Will consumers become even more frugal post-pandemic?
A recent survey conducted on behalf of Ollie’s, the closeout chain, found 54 percent of Americans consider being called “cheap” a compliment at times and 53 percent are proud of being labeled a bargain hunter.
“We’ve never met anyone who doesn’t love a bargain,” said John Swygert, president and CEO at Ollie’s, in a press release.
The survey comes as the pandemic has seen an extended period of healthy full-price selling across many retail channels due in part to lean inventory levels tied to supply chain disruptions as well as the benefits of federal stimulus funds.
Other surveys have likewise explored whether the pandemic would result in a change in the frugalness many had embraced since the Great Recession.
A survey last December from wealth management company Personal Capital found that many people started to tighten their belts and adopt more frugal habits over the pandemic, whether that was out of necessity due to hardship or out of the fear of the unknown.
By the early months of this year, however, reports arrived that many Americans were finally emerging from the pandemic eager to splurge on everything from travel and sports events to restaurants, especially those able to trim their debt over the last two years amid record low unemployment rates across many states.

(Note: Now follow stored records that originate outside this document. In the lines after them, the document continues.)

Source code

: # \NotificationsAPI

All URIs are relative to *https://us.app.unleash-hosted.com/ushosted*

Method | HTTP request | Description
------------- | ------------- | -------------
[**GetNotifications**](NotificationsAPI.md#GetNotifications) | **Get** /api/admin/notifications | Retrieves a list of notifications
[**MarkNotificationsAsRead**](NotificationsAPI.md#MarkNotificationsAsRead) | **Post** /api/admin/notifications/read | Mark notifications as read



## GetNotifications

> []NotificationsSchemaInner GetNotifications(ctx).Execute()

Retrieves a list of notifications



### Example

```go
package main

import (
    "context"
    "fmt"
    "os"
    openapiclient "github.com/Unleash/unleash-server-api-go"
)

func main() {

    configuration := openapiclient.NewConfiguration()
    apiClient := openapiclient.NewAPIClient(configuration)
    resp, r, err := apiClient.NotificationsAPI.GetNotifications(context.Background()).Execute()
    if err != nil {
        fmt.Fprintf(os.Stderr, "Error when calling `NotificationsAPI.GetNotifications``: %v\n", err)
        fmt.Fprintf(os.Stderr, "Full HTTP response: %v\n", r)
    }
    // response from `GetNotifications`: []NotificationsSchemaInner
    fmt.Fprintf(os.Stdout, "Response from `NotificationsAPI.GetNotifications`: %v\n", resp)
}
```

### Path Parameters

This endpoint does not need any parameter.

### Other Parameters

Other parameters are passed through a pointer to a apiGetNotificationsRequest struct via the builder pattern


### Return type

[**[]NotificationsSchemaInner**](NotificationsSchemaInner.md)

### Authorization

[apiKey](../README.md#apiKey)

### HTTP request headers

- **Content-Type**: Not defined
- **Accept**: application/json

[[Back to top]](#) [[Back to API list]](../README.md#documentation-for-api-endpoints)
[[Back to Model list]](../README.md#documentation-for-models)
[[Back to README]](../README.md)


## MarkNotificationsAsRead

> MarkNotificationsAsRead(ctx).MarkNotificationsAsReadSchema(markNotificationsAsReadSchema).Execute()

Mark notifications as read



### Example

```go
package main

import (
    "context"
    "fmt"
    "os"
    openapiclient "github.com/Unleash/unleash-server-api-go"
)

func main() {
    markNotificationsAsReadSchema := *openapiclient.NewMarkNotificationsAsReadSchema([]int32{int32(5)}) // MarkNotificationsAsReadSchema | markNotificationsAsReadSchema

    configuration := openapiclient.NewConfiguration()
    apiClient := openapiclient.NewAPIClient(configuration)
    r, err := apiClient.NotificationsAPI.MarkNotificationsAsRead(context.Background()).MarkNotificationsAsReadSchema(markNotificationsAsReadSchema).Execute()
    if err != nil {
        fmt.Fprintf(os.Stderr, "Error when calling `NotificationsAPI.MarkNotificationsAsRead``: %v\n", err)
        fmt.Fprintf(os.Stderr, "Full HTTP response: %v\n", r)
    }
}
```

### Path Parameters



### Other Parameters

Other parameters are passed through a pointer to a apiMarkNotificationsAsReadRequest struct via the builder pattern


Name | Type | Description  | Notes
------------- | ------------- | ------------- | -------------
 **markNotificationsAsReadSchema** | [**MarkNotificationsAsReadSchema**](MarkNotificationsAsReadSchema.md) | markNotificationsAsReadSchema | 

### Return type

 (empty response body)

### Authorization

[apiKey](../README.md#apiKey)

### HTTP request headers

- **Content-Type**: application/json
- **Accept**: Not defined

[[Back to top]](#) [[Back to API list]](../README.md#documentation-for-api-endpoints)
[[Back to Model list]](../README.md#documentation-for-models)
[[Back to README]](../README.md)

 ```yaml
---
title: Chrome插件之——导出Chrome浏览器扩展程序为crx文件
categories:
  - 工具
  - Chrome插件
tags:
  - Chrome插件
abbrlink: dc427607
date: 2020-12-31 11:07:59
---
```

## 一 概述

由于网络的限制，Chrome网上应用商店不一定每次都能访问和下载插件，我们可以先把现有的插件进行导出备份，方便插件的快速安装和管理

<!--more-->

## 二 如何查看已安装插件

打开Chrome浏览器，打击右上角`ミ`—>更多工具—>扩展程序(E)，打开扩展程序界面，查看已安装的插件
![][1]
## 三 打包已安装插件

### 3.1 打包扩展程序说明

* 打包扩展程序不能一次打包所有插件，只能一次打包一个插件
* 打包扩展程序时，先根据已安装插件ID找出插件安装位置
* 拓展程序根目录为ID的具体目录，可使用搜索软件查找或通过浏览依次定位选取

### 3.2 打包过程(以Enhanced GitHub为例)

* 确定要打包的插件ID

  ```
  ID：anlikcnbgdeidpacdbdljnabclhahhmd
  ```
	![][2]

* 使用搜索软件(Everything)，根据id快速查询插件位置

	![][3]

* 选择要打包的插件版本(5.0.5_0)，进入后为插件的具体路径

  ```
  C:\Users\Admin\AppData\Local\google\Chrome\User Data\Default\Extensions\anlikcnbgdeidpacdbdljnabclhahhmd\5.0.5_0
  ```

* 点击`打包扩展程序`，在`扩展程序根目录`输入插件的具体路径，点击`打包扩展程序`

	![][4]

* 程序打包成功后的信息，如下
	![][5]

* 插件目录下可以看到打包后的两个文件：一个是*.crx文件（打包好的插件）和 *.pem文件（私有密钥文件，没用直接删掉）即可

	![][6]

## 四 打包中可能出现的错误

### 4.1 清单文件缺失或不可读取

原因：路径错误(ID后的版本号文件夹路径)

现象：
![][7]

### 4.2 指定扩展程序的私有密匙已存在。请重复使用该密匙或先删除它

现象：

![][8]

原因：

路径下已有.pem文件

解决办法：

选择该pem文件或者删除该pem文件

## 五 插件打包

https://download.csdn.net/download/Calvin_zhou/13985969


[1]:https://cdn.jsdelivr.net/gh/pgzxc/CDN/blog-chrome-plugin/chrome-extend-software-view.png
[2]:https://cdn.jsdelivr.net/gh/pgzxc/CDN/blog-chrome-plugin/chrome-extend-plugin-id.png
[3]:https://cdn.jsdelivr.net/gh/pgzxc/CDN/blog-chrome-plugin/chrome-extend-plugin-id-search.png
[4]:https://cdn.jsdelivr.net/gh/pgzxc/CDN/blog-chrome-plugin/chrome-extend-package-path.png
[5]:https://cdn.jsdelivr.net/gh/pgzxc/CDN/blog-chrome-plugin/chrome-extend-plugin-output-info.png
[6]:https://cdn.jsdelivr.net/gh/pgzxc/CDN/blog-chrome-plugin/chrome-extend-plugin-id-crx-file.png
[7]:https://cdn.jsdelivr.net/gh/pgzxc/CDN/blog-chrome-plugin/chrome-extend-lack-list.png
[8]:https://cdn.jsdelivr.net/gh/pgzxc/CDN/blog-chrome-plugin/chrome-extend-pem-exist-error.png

Inflationary pressures related to pandemic-driven supply chain disruption, however, have also been leading consumers to restrain spending in other areas.
According to a Forbes Advisor survey that came out in mid-June, a full two-thirds of Americans say they are dipping into their savings as prices for goods and services spike, including 31 percent who have substantially or completely drained their savings.

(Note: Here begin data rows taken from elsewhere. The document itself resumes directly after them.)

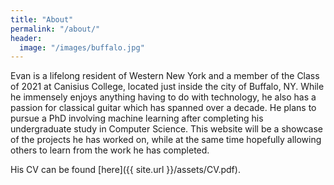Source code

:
 ```yaml
---
title: "About"
permalink: "/about/"
header:
  image: "/images/buffalo.jpg"
---
```


Evan is a lifelong resident of Western New York and a member of the Class of 2021 at Canisius College, located just inside the city of Buffalo, NY. While he immensely enjoys anything having to do with technology, he also has a passion for classical guitar which has spanned over a decade. He plans to pursue a PhD involving machine learning after completing his undergraduate study in Computer Science. This website will be a showcase of the projects he has worked on, while at the same time hopefully allowing others to learn from the work he has completed.

His CV can be found [here]({{ site.url }}/assets/CV.pdf).
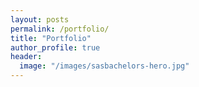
 ```yaml
---
layout: posts
permalink: /portfolio/
title: "Portfolio"
author_profile: true
header:
  image: "/images/sasbachelors-hero.jpg"
---
```



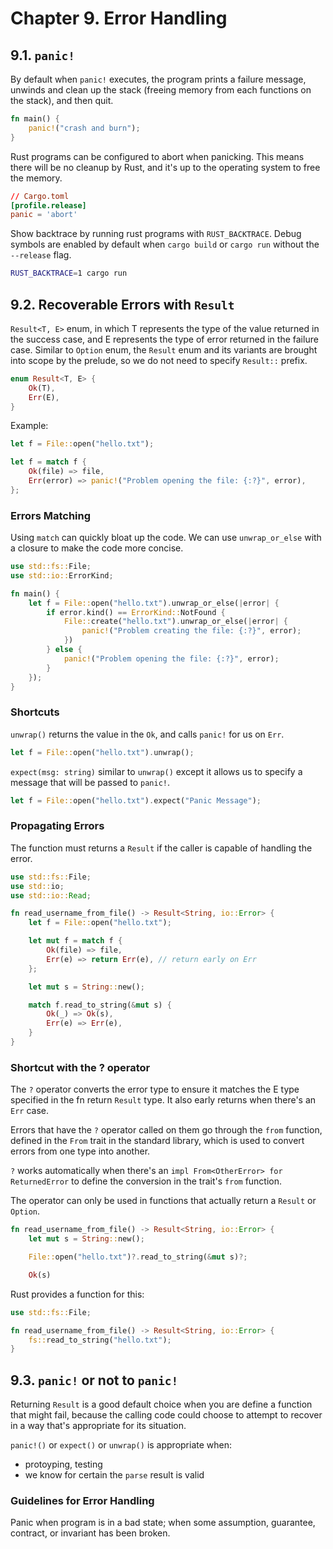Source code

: # Chapter 9. Error Handling

## 9.1. `panic!`

By default when `panic!` executes, the program prints a failure message, unwinds and clean up the stack (freeing memory from each functions on the stack), and then quit.

```rust
fn main() {
    panic!("crash and burn");
}
```

Rust programs can be configured to abort when panicking. This means there will be no cleanup by Rust, and it's up to the operating system to free the memory.

```toml
// Cargo.toml
[profile.release]
panic = 'abort'
```

Show backtrace by running rust programs with `RUST_BACKTRACE`. Debug symbols are enabled by default when `cargo build` or `cargo run` without the `--release` flag.

```zsh
RUST_BACKTRACE=1 cargo run
```

## 9.2. Recoverable Errors with `Result`

`Result<T, E>` enum, in which T represents the type of the value returned in the success case, and E represents the type of error returned in the failure case. Similar to `Option` enum, the `Result` enum and its variants are brought into scope by the prelude, so we do not need to specify `Result::` prefix.

```rust
enum Result<T, E> {
    Ok(T),
    Err(E),
}
```

Example:

```rust
let f = File::open("hello.txt");

let f = match f {
    Ok(file) => file,
    Err(error) => panic!("Problem opening the file: {:?}", error),
};
```

### Errors Matching

Using `match` can quickly bloat up the code. We can use `unwrap_or_else` with a closure to make the code more concise.

```rust
use std::fs::File;
use std::io::ErrorKind;

fn main() {
    let f = File::open("hello.txt").unwrap_or_else(|error| {
        if error.kind() == ErrorKind::NotFound {
            File::create("hello.txt").unwrap_or_else(|error| {
                panic!("Problem creating the file: {:?}", error);
            })
        } else {
            panic!("Problem opening the file: {:?}", error);
        }
    });
}
```

### Shortcuts

`unwrap()` returns the value in the `Ok`, and calls `panic!` for us on `Err`.

```rust
let f = File::open("hello.txt").unwrap();
```

`expect(msg: string)` similar to `unwrap()` except it allows us to specify a message that will be passed to `panic!`.

```rust
let f = File::open("hello.txt").expect("Panic Message");
```

### Propagating Errors

The function must returns a `Result` if the caller is capable of handling the error.

```rust
use std::fs::File;
use std::io;
use std::io::Read;

fn read_username_from_file() -> Result<String, io::Error> {
    let f = File::open("hello.txt");

    let mut f = match f {
        Ok(file) => file,
        Err(e) => return Err(e), // return early on Err
    };

    let mut s = String::new();

    match f.read_to_string(&mut s) {
        Ok(_) => Ok(s),
        Err(e) => Err(e),
    }
}
```

### Shortcut with the ? operator

The `?` operator converts the error type to ensure it matches the E type specified in the fn return `Result` type. It also early returns when there's an `Err` case.

Errors that have the `?` operator called on them go through the `from` function, defined in the `From` trait in the standard library, which is used to convert errors from one type into another.

`?` works automatically when there's an `impl From<OtherError> for ReturnedError` to define the conversion in the trait's `from` function.

The operator can only be used in functions that actually return a `Result` or `Option`.

```rust
fn read_username_from_file() -> Result<String, io::Error> {
    let mut s = String::new();

    File::open("hello.txt")?.read_to_string(&mut s)?;

    Ok(s)
```

Rust provides a function for this:

```rust
use std::fs::File;

fn read_username_from_file() -> Result<String, io::Error> {
    fs::read_to_string("hello.txt");
}
```

## 9.3. `panic!` or not to `panic!`

Returning `Result` is a good default choice when you are define a function that might fail, because the calling code could choose to attempt to recover in a way that's appropriate for its situation.

`panic!()` or `expect()` or `unwrap()` is appropriate when:
- protoyping, testing
- we know for certain the `parse` result is valid

### Guidelines for Error Handling

Panic when program is in a bad state; when some assumption, guarantee, contract, or invariant has been broken.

Jungle Scout’s “Q2 2022 Consumer Trends Report” found 59 percent of consumers buying less expensive brands to cut costs and 48 percent more likely to shop from a brand that has consistently lower prices.
A Washington Post article from June 18 found households cutting back on not only big-ticket purchases, but eating out, vacation plans and routine non-essentials such as manicures and home cleaning appointments amid rising prices and increased recession warnings.

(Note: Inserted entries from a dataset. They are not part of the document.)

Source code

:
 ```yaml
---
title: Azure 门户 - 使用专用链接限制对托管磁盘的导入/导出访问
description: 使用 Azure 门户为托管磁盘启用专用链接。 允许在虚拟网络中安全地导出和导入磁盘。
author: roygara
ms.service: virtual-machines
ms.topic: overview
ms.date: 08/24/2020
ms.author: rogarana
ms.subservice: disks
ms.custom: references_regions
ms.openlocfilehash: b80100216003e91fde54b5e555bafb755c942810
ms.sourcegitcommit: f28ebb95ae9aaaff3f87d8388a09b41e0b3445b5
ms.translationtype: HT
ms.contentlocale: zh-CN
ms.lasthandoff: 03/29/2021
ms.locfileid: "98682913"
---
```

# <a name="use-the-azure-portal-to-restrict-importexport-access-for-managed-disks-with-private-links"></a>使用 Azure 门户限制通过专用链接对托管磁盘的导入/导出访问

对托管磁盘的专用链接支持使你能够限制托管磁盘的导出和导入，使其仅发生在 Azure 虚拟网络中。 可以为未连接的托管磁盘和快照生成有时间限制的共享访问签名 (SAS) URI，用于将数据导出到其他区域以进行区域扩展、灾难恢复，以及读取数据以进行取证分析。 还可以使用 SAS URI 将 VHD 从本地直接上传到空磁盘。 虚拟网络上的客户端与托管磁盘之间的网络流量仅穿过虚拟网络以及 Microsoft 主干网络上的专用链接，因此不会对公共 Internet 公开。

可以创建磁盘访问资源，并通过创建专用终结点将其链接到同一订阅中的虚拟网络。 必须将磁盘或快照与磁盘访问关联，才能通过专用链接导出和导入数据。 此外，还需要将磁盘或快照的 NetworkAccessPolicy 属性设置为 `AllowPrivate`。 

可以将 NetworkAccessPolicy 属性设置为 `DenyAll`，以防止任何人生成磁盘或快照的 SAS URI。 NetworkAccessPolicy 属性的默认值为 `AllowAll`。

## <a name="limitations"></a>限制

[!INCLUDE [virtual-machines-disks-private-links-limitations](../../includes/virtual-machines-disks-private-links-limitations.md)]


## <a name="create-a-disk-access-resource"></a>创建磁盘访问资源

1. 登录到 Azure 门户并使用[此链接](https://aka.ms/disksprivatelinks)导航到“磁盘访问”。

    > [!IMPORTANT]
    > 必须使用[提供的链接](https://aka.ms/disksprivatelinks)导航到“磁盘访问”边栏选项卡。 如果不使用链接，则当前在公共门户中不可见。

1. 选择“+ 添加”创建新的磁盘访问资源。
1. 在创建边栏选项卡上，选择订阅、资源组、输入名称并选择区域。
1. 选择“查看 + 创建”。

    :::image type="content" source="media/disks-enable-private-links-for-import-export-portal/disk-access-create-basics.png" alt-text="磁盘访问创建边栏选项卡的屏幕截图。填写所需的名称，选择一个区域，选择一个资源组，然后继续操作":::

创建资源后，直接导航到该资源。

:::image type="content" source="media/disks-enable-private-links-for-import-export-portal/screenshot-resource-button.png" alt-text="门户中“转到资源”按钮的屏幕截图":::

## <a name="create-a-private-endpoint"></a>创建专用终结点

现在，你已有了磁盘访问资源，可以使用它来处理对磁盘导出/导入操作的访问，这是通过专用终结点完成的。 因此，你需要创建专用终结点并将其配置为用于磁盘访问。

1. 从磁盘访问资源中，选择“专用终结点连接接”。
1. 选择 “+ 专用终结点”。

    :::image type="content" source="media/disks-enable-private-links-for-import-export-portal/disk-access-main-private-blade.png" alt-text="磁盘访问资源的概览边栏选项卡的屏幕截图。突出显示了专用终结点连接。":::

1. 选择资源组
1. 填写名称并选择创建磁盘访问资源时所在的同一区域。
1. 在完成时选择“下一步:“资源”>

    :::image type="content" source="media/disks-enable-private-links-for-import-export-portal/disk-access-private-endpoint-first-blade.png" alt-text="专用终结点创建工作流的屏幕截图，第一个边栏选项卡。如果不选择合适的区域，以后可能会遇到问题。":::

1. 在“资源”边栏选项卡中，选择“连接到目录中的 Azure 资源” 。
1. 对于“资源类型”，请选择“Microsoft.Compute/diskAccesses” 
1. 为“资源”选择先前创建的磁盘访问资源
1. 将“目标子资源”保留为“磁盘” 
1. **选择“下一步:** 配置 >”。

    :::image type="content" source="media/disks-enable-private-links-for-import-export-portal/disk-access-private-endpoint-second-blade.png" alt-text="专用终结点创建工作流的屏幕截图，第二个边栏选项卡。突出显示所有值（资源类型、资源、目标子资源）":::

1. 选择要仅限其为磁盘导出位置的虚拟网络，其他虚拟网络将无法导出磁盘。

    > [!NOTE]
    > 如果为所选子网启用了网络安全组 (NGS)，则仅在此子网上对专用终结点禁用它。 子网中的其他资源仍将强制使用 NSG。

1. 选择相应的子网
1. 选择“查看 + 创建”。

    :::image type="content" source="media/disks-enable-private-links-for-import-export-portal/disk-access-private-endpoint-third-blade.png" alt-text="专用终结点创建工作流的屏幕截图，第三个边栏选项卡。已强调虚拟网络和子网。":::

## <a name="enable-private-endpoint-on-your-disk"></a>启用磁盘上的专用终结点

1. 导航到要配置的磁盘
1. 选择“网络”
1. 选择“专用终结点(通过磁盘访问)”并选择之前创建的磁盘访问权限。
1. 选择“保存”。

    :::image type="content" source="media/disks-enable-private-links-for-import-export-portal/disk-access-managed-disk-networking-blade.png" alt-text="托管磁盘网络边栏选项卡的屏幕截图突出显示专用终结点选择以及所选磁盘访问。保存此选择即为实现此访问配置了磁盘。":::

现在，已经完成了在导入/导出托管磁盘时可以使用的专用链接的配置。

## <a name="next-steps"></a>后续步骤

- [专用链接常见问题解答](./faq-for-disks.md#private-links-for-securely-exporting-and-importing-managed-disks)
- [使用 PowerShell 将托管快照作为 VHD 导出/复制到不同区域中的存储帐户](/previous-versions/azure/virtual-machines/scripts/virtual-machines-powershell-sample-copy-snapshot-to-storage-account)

Douglas Duncan, chief economist at Fannie Mae, told the Post, “The consumer is coming under stress.”
- Most Americans are proud to be labeled a ‘Bargain Hunter’ Saying Finding Great Deals is a True Mood Booster – Good News Network/Ollie’s
- Calling all Cheapskates … Ollie’s Wants You! – Ollie’s
- Coinstar Survey Shows Consumers are Developing Good Budgeting and Saving Habits During COVID-19 – Coinstar
- Survey: Have Americans Become More Frugal? – Personal Capital
- 2 Out Of 3 Americans Say They’re Blowing Through Savings to Cope With Inflation — Do This Instead – Forbes
- Report: 59% of U.S. Consumers Are Buying Less Expensive Brands to Combat Inflation – JungleScout
- Americans are starting to pull back on travel and restaurants – The Washington Post
DISCUSSION QUESTIONS: Do you think consumers are likely becoming more frugal or less so post-pandemic? Do you see inflation, job/wage growth or some other factor particularly determining whether price-consciousness increases or decreases?